▶ [GOAL OF THE EXERCISE]
Pictures stay out of the copy. Repeat exactly the lines from the first entry below through the line that contains "- echo [text...]", and nothing beyond.
※ ※ ※
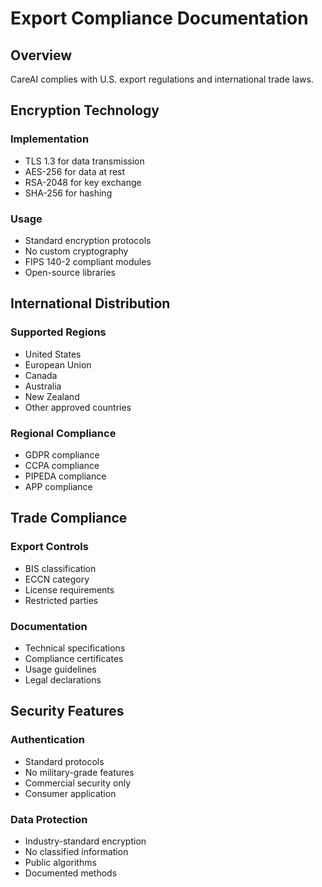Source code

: # Export Compliance Documentation

## Overview
CareAI complies with U.S. export regulations and international trade laws.

## Encryption Technology

### Implementation
- TLS 1.3 for data transmission
- AES-256 for data at rest
- RSA-2048 for key exchange
- SHA-256 for hashing

### Usage
- Standard encryption protocols
- No custom cryptography
- FIPS 140-2 compliant modules
- Open-source libraries

## International Distribution

### Supported Regions
- United States
- European Union
- Canada
- Australia
- New Zealand
- Other approved countries

### Regional Compliance
- GDPR compliance
- CCPA compliance
- PIPEDA compliance
- APP compliance

## Trade Compliance

### Export Controls
- BIS classification
- ECCN category
- License requirements
- Restricted parties

### Documentation
- Technical specifications
- Compliance certificates
- Usage guidelines
- Legal declarations

## Security Features

### Authentication
- Standard protocols
- No military-grade features
- Commercial security only
- Consumer application

### Data Protection
- Industry-standard encryption
- No classified information
- Public algorithms
- Documented methods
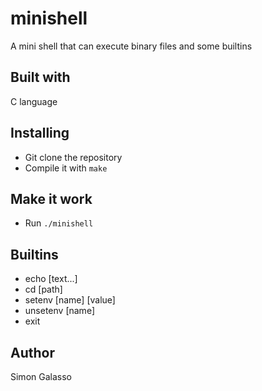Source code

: # minishell
A mini shell that can execute binary files and some builtins
## Built with
C language
## Installing
- Git clone the repository
- Compile it with `make`
## Make it work
- Run `./minishell`
## Builtins
- echo [text...]
- cd [path]
- setenv [name] [value]
- unsetenv [name]
- exit
## Author
Simon Galasso
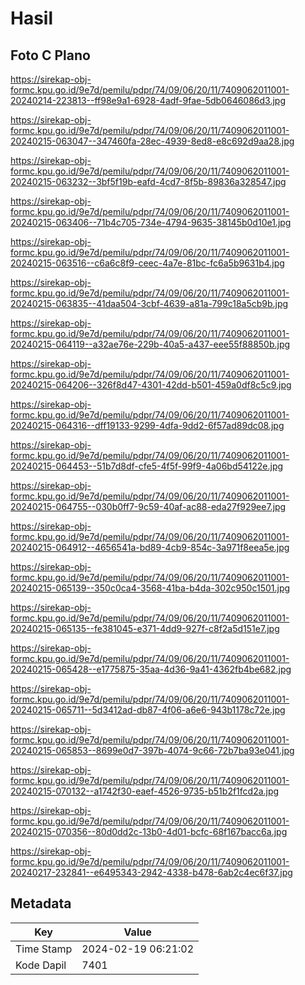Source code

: # Hasil

## Foto C Plano

https://sirekap-obj-formc.kpu.go.id/9e7d/pemilu/pdpr/74/09/06/20/11/7409062011001-20240214-223813--ff98e9a1-6928-4adf-9fae-5db0646086d3.jpg

https://sirekap-obj-formc.kpu.go.id/9e7d/pemilu/pdpr/74/09/06/20/11/7409062011001-20240215-063047--347460fa-28ec-4939-8ed8-e8c692d9aa28.jpg

https://sirekap-obj-formc.kpu.go.id/9e7d/pemilu/pdpr/74/09/06/20/11/7409062011001-20240215-063232--3bf5f19b-eafd-4cd7-8f5b-89836a328547.jpg

https://sirekap-obj-formc.kpu.go.id/9e7d/pemilu/pdpr/74/09/06/20/11/7409062011001-20240215-063406--71b4c705-734e-4794-9635-38145b0d10e1.jpg

https://sirekap-obj-formc.kpu.go.id/9e7d/pemilu/pdpr/74/09/06/20/11/7409062011001-20240215-063516--c6a6c8f9-ceec-4a7e-81bc-fc6a5b9631b4.jpg

https://sirekap-obj-formc.kpu.go.id/9e7d/pemilu/pdpr/74/09/06/20/11/7409062011001-20240215-063835--41daa504-3cbf-4639-a81a-799c18a5cb9b.jpg

https://sirekap-obj-formc.kpu.go.id/9e7d/pemilu/pdpr/74/09/06/20/11/7409062011001-20240215-064119--a32ae76e-229b-40a5-a437-eee55f88850b.jpg

https://sirekap-obj-formc.kpu.go.id/9e7d/pemilu/pdpr/74/09/06/20/11/7409062011001-20240215-064206--326f8d47-4301-42dd-b501-459a0df8c5c9.jpg

https://sirekap-obj-formc.kpu.go.id/9e7d/pemilu/pdpr/74/09/06/20/11/7409062011001-20240215-064316--dff19133-9299-4dfa-9dd2-6f57ad89dc08.jpg

https://sirekap-obj-formc.kpu.go.id/9e7d/pemilu/pdpr/74/09/06/20/11/7409062011001-20240215-064453--51b7d8df-cfe5-4f5f-99f9-4a06bd54122e.jpg

https://sirekap-obj-formc.kpu.go.id/9e7d/pemilu/pdpr/74/09/06/20/11/7409062011001-20240215-064755--030b0ff7-9c59-40af-ac88-eda27f929ee7.jpg

https://sirekap-obj-formc.kpu.go.id/9e7d/pemilu/pdpr/74/09/06/20/11/7409062011001-20240215-064912--4656541a-bd89-4cb9-854c-3a971f8eea5e.jpg

https://sirekap-obj-formc.kpu.go.id/9e7d/pemilu/pdpr/74/09/06/20/11/7409062011001-20240215-065139--350c0ca4-3568-41ba-b4da-302c950c1501.jpg

https://sirekap-obj-formc.kpu.go.id/9e7d/pemilu/pdpr/74/09/06/20/11/7409062011001-20240215-065135--fe381045-e371-4dd9-927f-c8f2a5d151e7.jpg

https://sirekap-obj-formc.kpu.go.id/9e7d/pemilu/pdpr/74/09/06/20/11/7409062011001-20240215-065428--e1775875-35aa-4d36-9a41-4362fb4be682.jpg

https://sirekap-obj-formc.kpu.go.id/9e7d/pemilu/pdpr/74/09/06/20/11/7409062011001-20240215-065711--5d3412ad-db87-4f06-a6e6-943b1178c72e.jpg

https://sirekap-obj-formc.kpu.go.id/9e7d/pemilu/pdpr/74/09/06/20/11/7409062011001-20240215-065853--8699e0d7-397b-4074-9c66-72b7ba93e041.jpg

https://sirekap-obj-formc.kpu.go.id/9e7d/pemilu/pdpr/74/09/06/20/11/7409062011001-20240215-070132--a1742f30-eaef-4526-9735-b51b2f1fcd2a.jpg

https://sirekap-obj-formc.kpu.go.id/9e7d/pemilu/pdpr/74/09/06/20/11/7409062011001-20240215-070356--80d0dd2c-13b0-4d01-bcfc-68f167bacc6a.jpg

https://sirekap-obj-formc.kpu.go.id/9e7d/pemilu/pdpr/74/09/06/20/11/7409062011001-20240217-232841--e6495343-2942-4338-b478-6ab2c4ec6f37.jpg


## Metadata

| Key        | Value               |
| ---------- | ------------------- |
| Time Stamp | 2024-02-19 06:21:02 |
| Kode Dapil | 7401                |




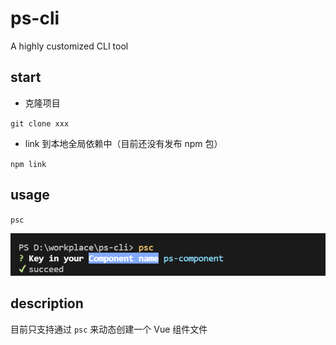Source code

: # ps-cli

A highly customized CLI tool

## start

- 克隆项目

`git clone xxx`

- link 到本地全局依赖中（目前还没有发布 npm 包）

`npm link`

## usage

`psc`

![](./psc-example.png)

## description

目前只支持通过 `psc` 来动态创建一个 Vue 组件文件
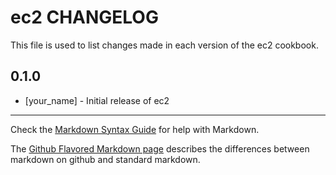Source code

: ec2 CHANGELOG
=============

This file is used to list changes made in each version of the ec2 cookbook.

0.1.0
-----
- [your_name] - Initial release of ec2

- - -
Check the [Markdown Syntax Guide](http://daringfireball.net/projects/markdown/syntax) for help with Markdown.

The [Github Flavored Markdown page](http://github.github.com/github-flavored-markdown/) describes the differences between markdown on github and standard markdown.
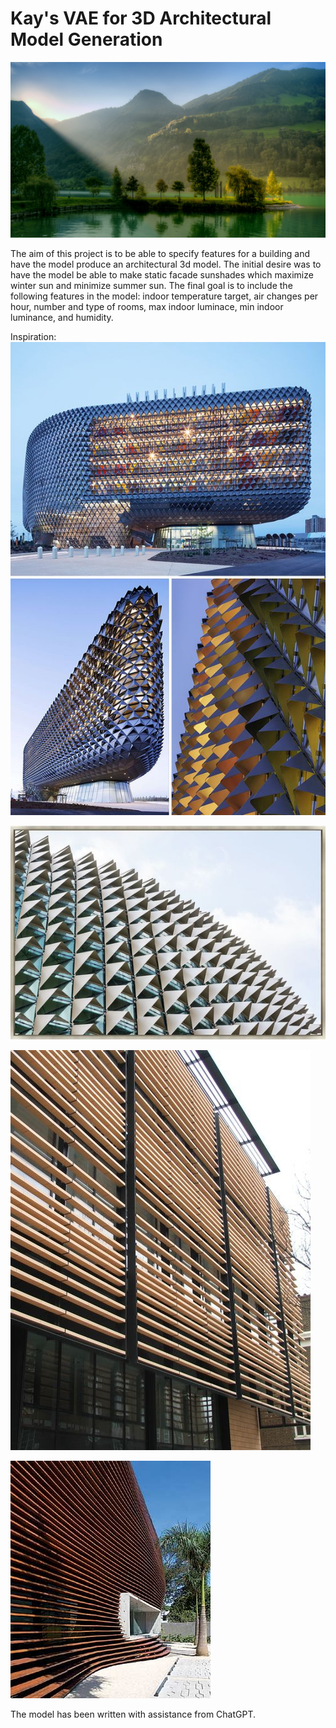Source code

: # Kay's VAE for 3D Architectural Model Generation

![A soothing image of a mountain, lake, and forest. It feels like spring.](beautiful-nature-high-definition_042323787_304.jpg)

The aim of this project is to be able to specify features for a building and have the model produce an architectural 3d model. The initial desire was to have the model be able to make static facade sunshades which maximize winter sun and minimize summer sun. The final goal is to include the following features in the model: indoor temperature target, air changes per hour, number and type of rooms, max indoor luminace, min indoor luminance, and humidity.

Inspiration:
![South Australian Health and Medical Research Institute in Adelaide,SA Australia. This shows an example of an external horizontal louvered facade. It looks like a bunch of potato chips on the outside of a building.](South_Australian_Health_and_Medical_Research_Institute_Adelaide_SA_Australia.jpg)

![A facade design with both horizontal and vertical components on a rounded building.](Esplanade_Theaters_on_the_bay.jpg)

![A horizontal louvered facade design on a at least two story building.](Terracotta_Tile_Facade_Facing_Brick_System_Facade_Metal_James_and_Taylor_Solar_Shading.jpg)

![The horizontal louvered facade of an advertizing agency in São Paulo](Triptyque-Agência-de-publicidade-Loducca-São-Paulo-Revista-Projeto.jpg)

The model has been written with assistance from ChatGPT.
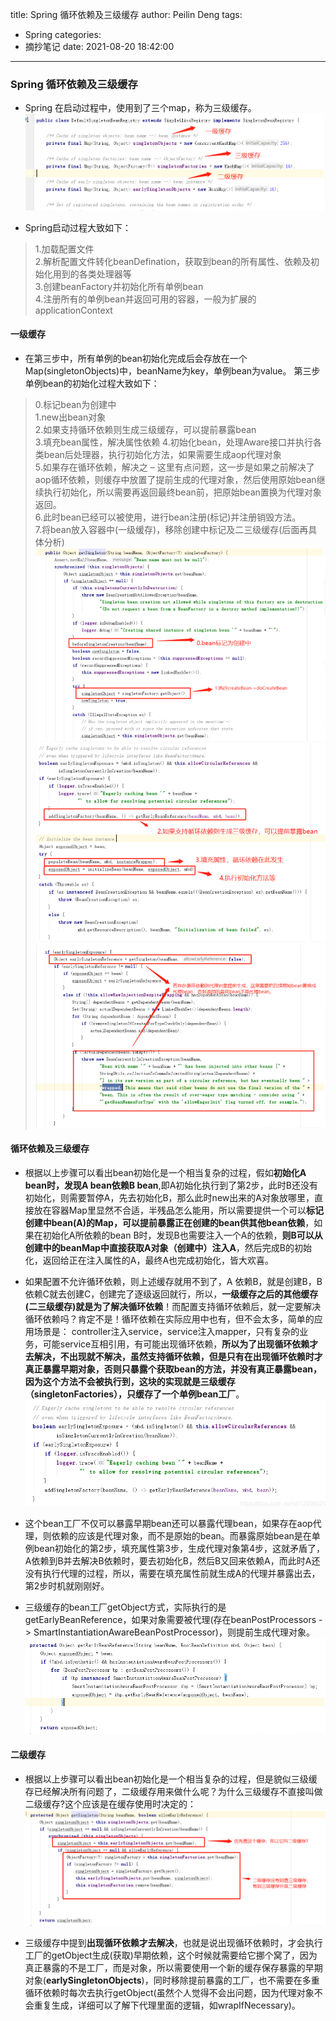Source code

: title: Spring 循环依赖及三级缓存
author: Peilin Deng
tags:
  - Spring
categories:
  - 摘抄笔记
date: 2021-08-20 18:42:00
---
### Spring 循环依赖及三级缓存  

* Spring 在启动过程中，使用到了三个map，称为三级缓存。 
![三级缓存](/images/img-19.png)

* Spring启动过程大致如下：
> 1.加载配置文件  
> 2.解析配置文件转化beanDefination，获取到bean的所有属性、依赖及初始化用到的各类处理器等  
> 3.创建beanFactory并初始化所有单例bean  
> 4.注册所有的单例bean并返回可用的容器，一般为扩展的applicationContext

<!-- more -->

#### 一级缓存
* 在第三步中，所有单例的bean初始化完成后会存放在一个Map(singletonObjects)中，beanName为key，单例bean为value。 
第三步单例bean的初始化过程大致如下：
> 0.标记bean为创建中   
> 1.new出bean对象  
> 2.如果支持循环依赖则生成三级缓存，可以提前暴露bean  
> 3.填充bean属性，解决属性依赖
> 4.初始化bean，处理Aware接口并执行各类bean后处理器，执行初始化方法，如果需要生成aop代理对象  
> 5.如果存在循环依赖，解决之 – 这里有点问题，这一步是如果之前解决了aop循环依赖，则缓存中放置了提前生成的代理对象，然后使用原始bean继续执行初始化，所以需要再返回最终bean前，把原始bean置换为代理对象返回。  
> 6.此时bean已经可以被使用，进行bean注册(标记)并注册销毁方法。  
> 7.将bean放入容器中(一级缓存)，移除创建中标记及二三级缓存(后面再具体分析)  
 ![1](/images/img-20.png)  
 ![2](/images/img-21.png)  
 ![3](/images/img-22.png)

#### 循环依赖及三级缓存
* 根据以上步骤可以看出bean初始化是一个相当复杂的过程，假如**初始化A bean时，发现A bean依赖B bean**,即A初始化执行到了第2步，此时B还没有初始化，则需要暂停A，先去初始化B，那么此时new出来的A对象放哪里，直接放在容器Map里显然不合适，半残品怎么能用，所以需要提供一个可以**标记创建中bean(A)的Map，可以提前暴露正在创建的bean供其他bean依赖**，如果在初始化A所依赖的bean B时，发现B也需要注入一个A的依赖，**则B可以从创建中的beanMap中直接获取A对象（创建中）注入A**，然后完成B的初始化，返回给正在注入属性的A，最终A也完成初始化，皆大欢喜。

* 如果配置不允许循环依赖，则上述缓存就用不到了，A 依赖B，就是创建B，B依赖C就去创建C，创建完了逐级返回就行，所以，**一级缓存之后的其他缓存(二三级缓存)就是为了解决循环依赖**！而配置支持循环依赖后，就一定要解决循环依赖吗？肯定不是！循环依赖在实际应用中也有，但不会太多，简单的应用场景是： controller注入service，service注入mapper，只有复杂的业务，可能service互相引用，有可能出现循环依赖，**所以为了出现循环依赖才去解决，不出现就不解决，虽然支持循环依赖，但是只有在出现循环依赖时才真正暴露早期对象，否则只暴露个获取bean的方法，并没有真正暴露bean，因为这个方法不会被执行到，这块的实现就是三级缓存（singletonFactories），只缓存了一个单例bean工厂**。  
![](/images/img-23.png)  

* 这个bean工厂不仅可以暴露早期bean还可以暴露代理bean，如果存在aop代理，则依赖的应该是代理对象，而不是原始的bean。而暴露原始bean是在单例bean初始化的第2步，填充属性第3步，生成代理对象第4步，这就矛盾了，A依赖到B并去解决B依赖时，要去初始化B，然后B又回来依赖A，而此时A还没有执行代理的过程，所以，需要在填充属性前就生成A的代理并暴露出去，第2步时机就刚刚好。

* 三级缓存的bean工厂getObject方式，实际执行的是getEarlyBeanReference，如果对象需要被代理(存在beanPostProcessors -> SmartInstantiationAwareBeanPostProcessor)，则提前生成代理对象。  
![](/images/img-24.png)

#### 二级缓存
* 根据以上步骤可以看出bean初始化是一个相当复杂的过程，但是貌似三级缓存已经解决所有问题了，二级缓存用来做什么呢？为什么三级缓存不直接叫做二级缓存?这个应该是在缓存使用时决定的：
![](/images/img-25.png)  

* 三级缓存中提到**出现循环依赖才去解决**，也就是说出现循环依赖时，才会执行工厂的getObject生成(获取)早期依赖，这个时候就需要给它挪个窝了，因为真正暴露的不是工厂，而是对象，所以需要使用一个新的缓存保存暴露的早期对象(**earlySingletonObjects**)，同时移除提前暴露的工厂，也不需要在多重循环依赖时每次去执行getObject(虽然个人觉得不会出问题，因为代理对象不会重复生成，详细可以了解下代理里面的逻辑，如wrapIfNecessary)。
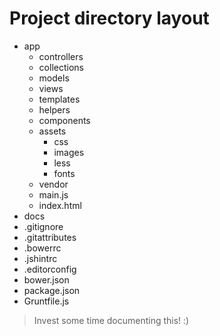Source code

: # Project directory layout

* app
  - controllers
  - collections
  - models
  - views
  - templates
  - helpers
  - components
  - assets
    * css
    * images
    * less
    * fonts
  - vendor
  - main.js
  - index.html
* docs
* .gitignore
* .gitattributes
* .bowerrc
* .jshintrc
* .editorconfig
* bower.json
* package.json
* Gruntfile.js

> Invest some time documenting this! :)
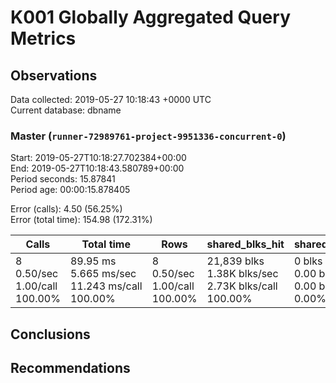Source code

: # K001 Globally Aggregated Query Metrics

## Observations ##
Data collected: 2019-05-27 10:18:43 +0000 UTC  
Current database: dbname  



### Master (`runner-72989761-project-9951336-concurrent-0`) ###
Start: 2019-05-27T10:18:27.702384+00:00  
End: 2019-05-27T10:18:43.580789+00:00  
Period seconds: 15.87841  
Period age: 00:00:15.878405  

Error (calls): 4.50 (56.25%)  
Error (total time): 154.98 (172.31%)

| Calls | Total&nbsp;time | Rows | shared_blks_hit | shared_blks_read | shared_blks_dirtied | shared_blks_written | blk_read_time | blk_write_time | kcache_reads | kcache_writes | kcache_user_time_ms | kcache_system_time |
|-------|------------|------|-----------------|------------------|---------------------|---------------------|---------------|----------------|--------------|---------------|---------------------|--------------------|
|8<br/>0.50/sec<br/>1.00/call<br/>100.00% |89.95&nbsp;ms<br/>5.665&nbsp;ms/sec<br/>11.243&nbsp;ms/call<br/>100.00% |8<br/>0.50/sec<br/>1.00/call<br/>100.00% |21,839&nbsp;blks<br/>1.38K&nbsp;blks/sec<br/>2.73K&nbsp;blks/call<br/>100.00% |0&nbsp;blks<br/>0.00&nbsp;blks/sec<br/>0.00&nbsp;blks/call<br/>0.00% |0&nbsp;blks<br/>0.00&nbsp;blks/sec<br/>0.00&nbsp;blks/call<br/>0.00% |0&nbsp;blks<br/>0.00&nbsp;blks/sec<br/>0.00&nbsp;blks/call<br/>0.00% |0.00&nbsp;ms<br/>0.000&nbsp;ms/sec<br/>0.000&nbsp;ms/call<br/>0.00% |0.00&nbsp;ms<br/>0.000&nbsp;ms/sec<br/>0.000&nbsp;ms/call<br/>0.00% |0.00&nbsp;bytes<br/>0.00&nbsp;bytes/sec<br/>0.00&nbsp;bytes/call<br/>0.00% |0.00&nbsp;bytes<br/>0.00&nbsp;bytes/sec<br/>0.00&nbsp;bytes/call<br/>0.00% |0.00&nbsp;ms<br/>0.000&nbsp;ms/sec<br/>0.000&nbsp;ms/call<br/>0.00% |0.00&nbsp;ms<br/>0.000&nbsp;ms/sec<br/>0.000&nbsp;ms/call<br/>0.00%|





## Conclusions ##


## Recommendations ##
※ ※ ※
▶ [ANSWER BOX]
Source code

: # Export Compliance Documentation

## Overview
CareAI complies with U.S. export regulations and international trade laws.

## Encryption Technology

### Implementation
- TLS 1.3 for data transmission
- AES-256 for data at rest
- RSA-2048 for key exchange
- SHA-256 for hashing

### Usage
- Standard encryption protocols
- No custom cryptography
- FIPS 140-2 compliant modules
- Open-source libraries

## International Distribution

### Supported Regions
- United States
- European Union
- Canada
- Australia
- New Zealand
- Other approved countries

### Regional Compliance
- GDPR compliance
- CCPA compliance
- PIPEDA compliance
- APP compliance

## Trade Compliance

### Export Controls
- BIS classification
- ECCN category
- License requirements
- Restricted parties

### Documentation
- Technical specifications
- Compliance certificates
- Usage guidelines
- Legal declarations

## Security Features

### Authentication
- Standard protocols
- No military-grade features
- Commercial security only
- Consumer application

### Data Protection
- Industry-standard encryption
- No classified information
- Public algorithms
- Documented methods
Source code

: # minishell
A mini shell that can execute binary files and some builtins
## Built with
C language
## Installing
- Git clone the repository
- Compile it with `make`
## Make it work
- Run `./minishell`
## Builtins
- echo [text...]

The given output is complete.